Ab Mitte der neunziger Jahre wurde, initiiert vom damaligen Rektor Wolfgang Stifter, die sukzessive Adaptierung und Neunutzung des Gebäudes der einstigen Pfeifentabakproduktion durch Studienrichtungen unserer Universität betrieben. Die ersten kamen aus dem Institut für Bildende Kunst (Malerei, Bildhauerei, Experimen­telle Gestaltung, Kunsttheorie) und als Vorhut der „Architekturklasse“ der Lehrstuhl für Städte­bau. Die Architektur sollte 1997/98 nachfolgen. Das war ein echter Aufbruch und ein starkes Zeichen, war doch auch die Architektur bis dahin im Brückenkopfgebäude zwischen dem Linzer Hauptplatz und der Donau untergebracht – eine Manifestation nationalsozialistischen Städtebaus und ideologiebesetzter Architektur, dazu die einzige Realisierung von Hitlers Vision für seine Heimatstadt (Foto Seite 26). Ein Bauwerk, das bei seiner, von Roderich Fick entworfenen, Grundrissorganisation große Schwächen aufweist und auch erst nach dem Krieg, ungekonnt und mit billigsten Mitteln, fertiggestellt wurde.

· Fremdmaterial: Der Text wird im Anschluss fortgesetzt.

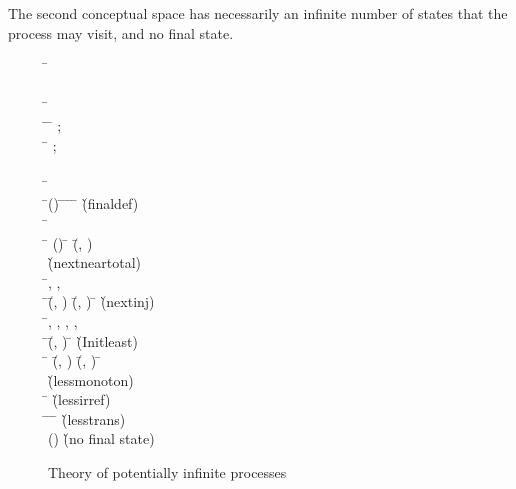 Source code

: The second conceptual space has necessarily an infinite number
of states that the process may visit, and no final state.

\begin{figure}[ht!]
\begin{hetcasl}
  \SPEC \= \Ax{=}\\
\> \SORT {}\\
\> \OP \= \Ax{:} \\
\> \PREDS \= \Ax{:} \= \Ax{\times} ;\\
\>\> \Ax{\_\_}\Ax{<}\Ax{\_\_} \Ax{:} \= \Ax{\times} ;\\
\>\>  \Ax{:} \\
\> \Ax{\forall} \= \Ax{:}  \\
\> \Ax{\bullet} \=() \Ax{\Leftrightarrow} \=\Ax{\forall}  \Ax{:}  \Ax{\bullet} \=\Ax{\neg} \= \Ax{=}  \Ax{\Rightarrow} \= \Ax{<}  \`{\small{}\KW{\%}(final\Ax{\_}def)\KW{\%}}\\
\> \Ax{\forall} \= \Ax{:}  \\
\> \Ax{\bullet} \=\Ax{\neg} () \Ax{\Rightarrow} \=\Ax{\exists!}  \Ax{:}  \Ax{\bullet} (\=, ) \\
\> \`{\small{}\KW{\%}(next\Ax{\_}near\Ax{\_}total)\KW{\%}}\\
\> \Ax{\forall} \=, ,  \Ax{:}  \\
\> \Ax{\bullet} \=(\=, ) \Ax{\wedge} (\=, ) \Ax{\Rightarrow} \= \Ax{=}  \`{\small{}\KW{\%}(next\Ax{\_}inj)\KW{\%}}\\
\> \Ax{\forall} \=, , , ,  \Ax{:}  \\
\> \Ax{\bullet} \=(\=, ) \Ax{\Rightarrow} \= \Ax{<}  \`{\small{}\KW{\%}(Init\Ax{\_}least)\KW{\%}}\\
\> \Ax{\bullet} \= \Ax{<}  \Ax{\wedge} (\=, ) \Ax{\wedge} (\=, ) \Ax{\Rightarrow} \= \Ax{<}  \\
\> \`{\small{}\KW{\%}(less\Ax{\_}monoton)\KW{\%}}\\
\> \Ax{\bullet} \Ax{\neg} \= \Ax{<}  \`{\small{}\KW{\%}(less\Ax{\_}irref)\KW{\%}}\\
\> \Ax{\bullet} \= \Ax{<}  \Ax{\wedge} \= \Ax{<}  \Ax{\Rightarrow} \= \Ax{<}  \`{\small{}\KW{\%}(less\Ax{\_}trans)\KW{\%}}\\
\> \Ax{\bullet} \Ax{\neg} () \`{\small{}\KW{\%}(no final state)\KW{\%}}\\
\end{hetcasl}
\caption{Theory of potentially infinite processes}
  \label{fig:pot_inf}
\end{figure}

Die Euphorie, welche der Ausblick auf eine Übersiedlung in das Gebäude von Behrens und Popp auslöste, versperrte jedoch eine realistische Sicht auf die Dinge und wich mit Dauer der Nutzung zunehmend der Ernüchterung.
Der Einzug erfolgte vor einer sorgfältigen Bestandsanalyse, wurde von bescheidensten Adaptierungsmaßnahmen begleitet und von keinem nennenswerten Budget unterstützt. Die Nutzungsqualitäten des Gebäudes hielten bei weitem nicht dem Stolz und dem Imagegewinn stand. Die visuelle Atmosphäre des Bauwerks entsprach somit nicht einer zeit- und funktionsgemäßen Nutzung. Die im Winter kalt abstrah­lenden Bauteile sorgten im Sommer für gewaltige Überhitzung. Zu der unbeherrschbaren Thermik kamen eine belastende Raumakustik und der kaum gefilterte Straßenlärm der vorbeiführenden, stark frequentierten Stadtausfahrt noch dazu. Die Erschütterungen eines jeden Lastwagens setzten sich als Schwingungsfrequenz bis in die hintersten Bereiche der Hallen fort. Was für die Werkstätten noch tolerierbar war, war für die Büros und Semiarräume auf Dauer unerträglich.
Als sich im ungeliebten Brückenkopfgebäude (aber immerhin im Herzen der Stadt) die Möglichkeit eröffnete, mit vernünftigem Budget das Dachgeschoss auszuräumen, dessen Strukturen freizulegen und Ateliers mit Lichtdecken zu realisieren, haben wir uns kurz vor 2000 da­für entschieden.
2006 wurde vom neuen Eigentümer der Tabakfabrik der Mietvertrag der Kunstuniversität gekündigt. Der Abschiedsschmerz hielt sich, aufgrund der gemachten Nutzererfahrungen und eines Ersatzes im Stadtzentrum, in Grenzen.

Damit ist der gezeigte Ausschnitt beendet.